0.25 degree configuration with a different MOM6 parameterization compared to #101

minghangli-uni commented 7 months ago

MOM_input

Most of the updates are sourced from discussions in namelist-discussion and referencing OM2 technical report. Some major updates are highlighted below,

surface boundary layer parameterisation:
- Instead of KPP used in CVmix project, current configuration implements an energetic constrained parameterisation of the surface boundary layer (EPBL), providing vertically diffusivity and viscosity, and the depth of active mixing (BL thickness).
Removal of mesoscale eddy mixing parametersiations (e.g., USE_MEKE=False)
Set NK=50.
No parameters associated with TIDES
NUM_DIAG_COORDS=2 includes z_star and rho_2 (not sure if rho_2 is relevant for the current 0.25deg(https://github.com/COSIMA/MOM6-CICE6/issues/40#issuecomment-1996247784))
Timesteps
- baraclinic timestep DT: 1350s
- tracer timestep DT_THERM: 1350s
- coupling timestep: 1350s
- ice thermodynamic timestep: 1350s

With THERMO_SPANS_COUPLING = True, tracer timestep can be integer multiple of DT. However, as is mentioned in comments within MOM6_input, DT_THERM should be less than coupling timestep.
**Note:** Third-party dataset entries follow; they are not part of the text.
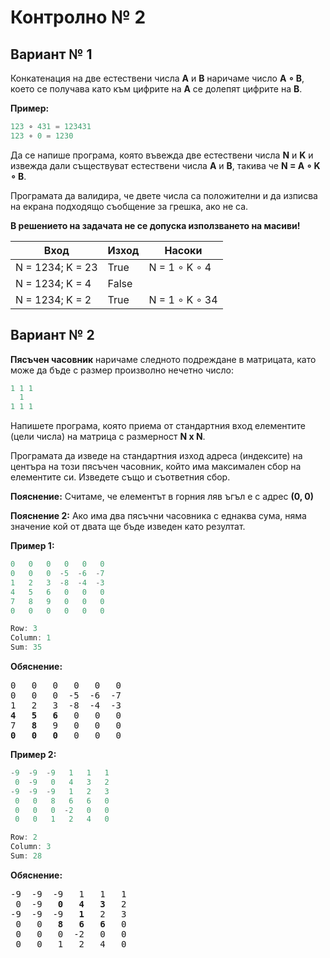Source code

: # Контролно **№** 2

## Вариант **№** 1

Конкатенация на две естествени числа **A** и **B** наричаме число **A ∘ B**, което се получава като към цифрите на **A** се долепят цифрите на **B**.

**Пример:**

```c++
123 ∘ 431 = 123431
123 ∘ 0 = 1230
```

Да се напише програма, която въвежда две естествени числа **N** и **K** и извежда дали съществуват естествени числа **А** и **B**, такива че **N = A ∘ K ∘ B**.

Програмата да валидира, че двете числа са положителни и да изписва на екрана подходящо съобщение за грешка, ако не са.

**В решението на задачата не се допуска използването на масиви!**

| Вход				      | Изход	 | Насоки		     |
| ----------------- | ------ | ------------- |
| N = 1234; K = 23 	| True   | N = 1 ∘ K ∘ 4  |
| N = 1234; K = 4 	| False  |				       |
| N = 1234; K = 2 	| True   | N = 1 ∘ K ∘ 34 |

## Вариант **№** 2

**Пясъчен часовник** наричаме следното подреждане в матрицата, като може да бъде с размер произволно нечетно число:

```c++
1 1 1
  1
1 1 1
```

Напишете програма, която приема от стандартния вход елементите (цели числа) на матрица с размерност **N х N**.

Програмата да изведе на стандартния изход адреса (индексите) на центъра на този пясъчен часовник, който има максимален сбор на елементите си. Изведете също и съответния сбор.

**Пояснение:** Считаме, че елементът в горния ляв ъгъл е с адрес **(0, 0)**

**Пояснение 2:** Ако има два пясъчни часовника с еднаква сума, няма значение кой от двата ще бъде изведен като резултат.

**Пример 1:**

```c++
0   0   0   0   0   0 
0   0   0  -5  -6  -7
1   2   3  -8  -4  -3
4   5   6   0   0   0
7   8   9   0   0   0
0   0   0   0   0   0
```

```c++
Row: 3
Column: 1
Sum: 35
```

**Обяснение:**

<pre>
0   0   0   0   0   0 
0   0   0  -5  -6  -7
1   2   3  -8  -4  -3
<b>4</b>   <b>5</b>   <b>6</b>   0   0   0
7   <b>8</b>   9   0   0   0
<b>0</b>   <b>0</b>   <b>0</b>   0   0   0
</pre>

**Пример 2:**

```c++
-9  -9  -9   1   1   1
 0  -9   0   4   3   2
-9  -9  -9   1   2   3
 0   0   8   6   6   0
 0   0   0  -2   0   0
 0   0   1   2   4   0
```

```c++
Row: 2
Column: 3
Sum: 28
```

**Обяснение:**

<pre>
-9  -9  -9   1   1   1
 0  -9   <b>0</b>   <b>4</b>   <b>3</b>   2
-9  -9  -9   <b>1</b>   2   3
 0   0   <b>8</b>   <b>6</b>   <b>6</b>   0
 0   0   0  -2   0   0
 0   0   1   2   4   0
</pre>
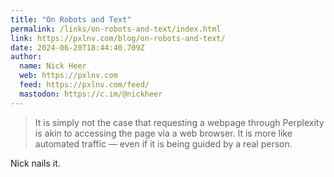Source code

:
 ```yaml
---
title: "On Robots and Text"
permalink: /links/on-robots-and-text/index.html
link: https://pxlnv.com/blog/on-robots-and-text/
date: 2024-06-20T18:44:40.709Z
author: 
  name: Nick Heer
  web: https://pxlnv.com
  feed: https://pxlnv.com/feed/
  mastodon: https://c.im/@nickheer
---
```


> It is simply not the case that requesting a webpage through Perplexity is akin to accessing the page via a web browser. It is more like automated traffic — even if it is being guided by a real person.

Nick nails it.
So we may think about increasing the coupling timestep beyond 1350s (A good question proposed by @dougiesquire https://github.com/COSIMA/MOM6-CICE6/pull/48#discussion_r1550916267)

I think we maybe need to discuss whether we really want to be changing the coupling timestep here (and if so, what we want to do with MOM's thermodynamic timestep).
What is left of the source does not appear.